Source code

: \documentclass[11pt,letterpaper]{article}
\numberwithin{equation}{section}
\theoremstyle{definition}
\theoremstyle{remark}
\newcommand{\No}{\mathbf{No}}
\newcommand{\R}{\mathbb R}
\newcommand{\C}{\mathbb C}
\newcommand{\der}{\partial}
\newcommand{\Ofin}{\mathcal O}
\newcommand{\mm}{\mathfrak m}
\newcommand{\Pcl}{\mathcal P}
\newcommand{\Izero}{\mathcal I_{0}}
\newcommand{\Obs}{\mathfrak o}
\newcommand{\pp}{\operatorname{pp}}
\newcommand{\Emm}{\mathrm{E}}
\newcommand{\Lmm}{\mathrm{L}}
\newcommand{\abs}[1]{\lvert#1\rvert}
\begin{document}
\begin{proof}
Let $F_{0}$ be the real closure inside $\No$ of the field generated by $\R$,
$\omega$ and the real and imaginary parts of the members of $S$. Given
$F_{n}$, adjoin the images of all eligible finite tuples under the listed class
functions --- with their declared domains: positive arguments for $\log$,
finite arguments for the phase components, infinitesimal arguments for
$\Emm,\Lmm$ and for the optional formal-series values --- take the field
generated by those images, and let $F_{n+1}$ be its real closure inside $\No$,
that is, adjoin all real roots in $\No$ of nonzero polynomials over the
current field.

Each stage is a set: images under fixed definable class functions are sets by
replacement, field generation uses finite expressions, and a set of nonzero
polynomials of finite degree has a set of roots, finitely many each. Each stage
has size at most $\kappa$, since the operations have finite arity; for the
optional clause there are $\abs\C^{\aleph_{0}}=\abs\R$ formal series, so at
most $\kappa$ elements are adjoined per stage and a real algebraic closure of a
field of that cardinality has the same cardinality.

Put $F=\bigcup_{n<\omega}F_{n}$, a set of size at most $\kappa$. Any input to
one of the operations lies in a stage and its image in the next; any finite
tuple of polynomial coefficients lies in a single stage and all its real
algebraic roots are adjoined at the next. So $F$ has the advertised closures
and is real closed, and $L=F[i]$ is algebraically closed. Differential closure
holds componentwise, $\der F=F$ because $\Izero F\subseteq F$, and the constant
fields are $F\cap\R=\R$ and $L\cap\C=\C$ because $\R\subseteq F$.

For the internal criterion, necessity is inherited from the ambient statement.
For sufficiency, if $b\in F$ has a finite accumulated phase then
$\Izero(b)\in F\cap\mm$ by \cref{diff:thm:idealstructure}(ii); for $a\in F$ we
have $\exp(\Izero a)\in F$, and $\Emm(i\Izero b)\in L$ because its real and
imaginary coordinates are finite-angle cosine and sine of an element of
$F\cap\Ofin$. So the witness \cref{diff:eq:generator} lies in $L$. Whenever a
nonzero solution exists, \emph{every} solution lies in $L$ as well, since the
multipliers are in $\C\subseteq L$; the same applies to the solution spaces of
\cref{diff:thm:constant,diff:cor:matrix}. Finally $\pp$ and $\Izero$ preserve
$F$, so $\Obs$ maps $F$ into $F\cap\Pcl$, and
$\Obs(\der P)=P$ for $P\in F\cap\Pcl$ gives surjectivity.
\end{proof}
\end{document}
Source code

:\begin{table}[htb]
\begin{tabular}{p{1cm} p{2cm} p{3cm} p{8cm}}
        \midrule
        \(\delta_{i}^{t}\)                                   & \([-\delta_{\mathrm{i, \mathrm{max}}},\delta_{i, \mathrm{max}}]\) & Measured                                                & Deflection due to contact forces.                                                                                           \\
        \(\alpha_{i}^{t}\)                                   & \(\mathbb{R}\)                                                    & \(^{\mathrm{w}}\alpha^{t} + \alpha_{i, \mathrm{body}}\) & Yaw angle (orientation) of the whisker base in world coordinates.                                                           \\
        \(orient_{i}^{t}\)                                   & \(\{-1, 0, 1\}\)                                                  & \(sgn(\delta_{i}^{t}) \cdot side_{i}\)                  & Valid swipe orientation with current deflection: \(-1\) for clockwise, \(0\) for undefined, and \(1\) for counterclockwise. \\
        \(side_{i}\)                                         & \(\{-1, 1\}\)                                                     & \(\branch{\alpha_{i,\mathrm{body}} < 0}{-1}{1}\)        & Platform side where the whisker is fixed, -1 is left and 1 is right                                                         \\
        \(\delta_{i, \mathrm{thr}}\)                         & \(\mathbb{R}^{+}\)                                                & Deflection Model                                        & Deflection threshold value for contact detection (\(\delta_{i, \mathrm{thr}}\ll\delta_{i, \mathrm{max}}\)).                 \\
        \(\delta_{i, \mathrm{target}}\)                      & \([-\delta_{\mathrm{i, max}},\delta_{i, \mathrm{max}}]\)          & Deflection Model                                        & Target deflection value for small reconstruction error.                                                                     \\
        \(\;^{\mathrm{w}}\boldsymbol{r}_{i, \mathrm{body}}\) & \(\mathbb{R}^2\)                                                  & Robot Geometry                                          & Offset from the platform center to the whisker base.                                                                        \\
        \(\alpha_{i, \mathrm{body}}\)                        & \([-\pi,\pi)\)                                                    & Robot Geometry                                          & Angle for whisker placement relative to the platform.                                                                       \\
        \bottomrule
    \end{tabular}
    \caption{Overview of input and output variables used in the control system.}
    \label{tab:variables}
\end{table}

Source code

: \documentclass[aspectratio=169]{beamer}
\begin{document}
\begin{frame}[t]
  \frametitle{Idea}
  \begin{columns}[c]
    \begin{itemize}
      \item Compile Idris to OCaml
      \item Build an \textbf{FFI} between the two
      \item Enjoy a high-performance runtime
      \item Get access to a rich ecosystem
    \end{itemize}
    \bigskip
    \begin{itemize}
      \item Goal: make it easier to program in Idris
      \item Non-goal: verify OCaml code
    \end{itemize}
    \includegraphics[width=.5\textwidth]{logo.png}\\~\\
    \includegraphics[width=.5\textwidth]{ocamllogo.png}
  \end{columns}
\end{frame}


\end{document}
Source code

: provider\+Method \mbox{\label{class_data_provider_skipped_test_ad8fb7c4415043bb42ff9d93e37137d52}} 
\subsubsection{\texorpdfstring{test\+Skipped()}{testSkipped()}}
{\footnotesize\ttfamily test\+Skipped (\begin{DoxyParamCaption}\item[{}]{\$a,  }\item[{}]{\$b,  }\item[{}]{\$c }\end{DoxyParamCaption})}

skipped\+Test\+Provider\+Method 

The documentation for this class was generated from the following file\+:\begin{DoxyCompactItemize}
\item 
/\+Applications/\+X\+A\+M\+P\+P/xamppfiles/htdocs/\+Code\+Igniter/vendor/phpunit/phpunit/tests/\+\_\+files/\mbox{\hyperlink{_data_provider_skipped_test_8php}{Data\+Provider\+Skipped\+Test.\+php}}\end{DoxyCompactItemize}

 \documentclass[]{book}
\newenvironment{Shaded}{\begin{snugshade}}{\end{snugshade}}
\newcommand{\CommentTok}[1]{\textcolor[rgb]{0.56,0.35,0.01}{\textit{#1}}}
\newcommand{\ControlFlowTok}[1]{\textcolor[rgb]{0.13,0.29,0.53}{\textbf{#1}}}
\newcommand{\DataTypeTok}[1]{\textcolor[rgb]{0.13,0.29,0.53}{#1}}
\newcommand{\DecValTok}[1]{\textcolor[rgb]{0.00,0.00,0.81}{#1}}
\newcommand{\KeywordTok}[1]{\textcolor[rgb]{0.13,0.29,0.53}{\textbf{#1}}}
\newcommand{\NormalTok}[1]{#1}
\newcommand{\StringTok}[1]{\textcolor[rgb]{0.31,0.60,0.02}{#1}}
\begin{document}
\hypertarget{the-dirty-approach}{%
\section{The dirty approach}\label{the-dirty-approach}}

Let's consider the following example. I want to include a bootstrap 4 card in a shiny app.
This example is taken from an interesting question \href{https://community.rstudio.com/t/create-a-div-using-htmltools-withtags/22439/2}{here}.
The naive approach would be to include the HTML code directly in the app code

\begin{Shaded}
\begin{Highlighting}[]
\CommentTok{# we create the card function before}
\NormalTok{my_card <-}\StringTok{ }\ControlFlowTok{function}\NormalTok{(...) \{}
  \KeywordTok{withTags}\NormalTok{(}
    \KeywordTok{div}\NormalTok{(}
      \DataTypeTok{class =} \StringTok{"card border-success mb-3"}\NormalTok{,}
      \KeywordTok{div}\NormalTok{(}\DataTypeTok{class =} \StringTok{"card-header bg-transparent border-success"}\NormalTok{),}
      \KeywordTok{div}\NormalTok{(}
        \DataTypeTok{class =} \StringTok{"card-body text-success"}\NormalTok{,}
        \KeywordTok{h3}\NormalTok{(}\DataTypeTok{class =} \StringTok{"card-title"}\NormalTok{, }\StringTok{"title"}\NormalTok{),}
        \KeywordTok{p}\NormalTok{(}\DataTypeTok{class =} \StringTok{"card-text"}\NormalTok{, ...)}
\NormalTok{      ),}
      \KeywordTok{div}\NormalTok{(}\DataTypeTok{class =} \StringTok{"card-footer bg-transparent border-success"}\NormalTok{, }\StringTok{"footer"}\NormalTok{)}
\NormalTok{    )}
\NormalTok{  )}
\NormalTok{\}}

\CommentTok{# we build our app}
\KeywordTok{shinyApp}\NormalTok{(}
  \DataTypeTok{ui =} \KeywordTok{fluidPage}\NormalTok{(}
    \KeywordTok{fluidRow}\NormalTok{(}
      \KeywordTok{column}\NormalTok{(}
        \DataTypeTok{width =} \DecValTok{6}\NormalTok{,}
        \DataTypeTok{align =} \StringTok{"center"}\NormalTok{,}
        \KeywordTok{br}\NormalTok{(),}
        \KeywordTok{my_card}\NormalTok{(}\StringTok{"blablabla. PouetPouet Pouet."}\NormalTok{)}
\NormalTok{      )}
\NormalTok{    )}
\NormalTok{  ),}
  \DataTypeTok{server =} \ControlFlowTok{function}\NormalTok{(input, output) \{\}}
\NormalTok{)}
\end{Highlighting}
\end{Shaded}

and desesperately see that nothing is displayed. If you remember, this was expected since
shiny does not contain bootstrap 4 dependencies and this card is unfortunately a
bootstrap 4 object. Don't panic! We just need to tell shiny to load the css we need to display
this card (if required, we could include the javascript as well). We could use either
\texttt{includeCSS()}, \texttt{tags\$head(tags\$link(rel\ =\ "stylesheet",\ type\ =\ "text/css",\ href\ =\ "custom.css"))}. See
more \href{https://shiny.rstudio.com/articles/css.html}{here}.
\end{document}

********

Go through the entries above and copy out every line that includes the word "kappa".

has size at most $\kappa$, since the operations have finite arity; for the
most $\kappa$ elements are adjoined per stage and a real algebraic closure of a
Put $F=\bigcup_{n<\omega}F_{n}$, a set of size at most $\kappa$. Any input to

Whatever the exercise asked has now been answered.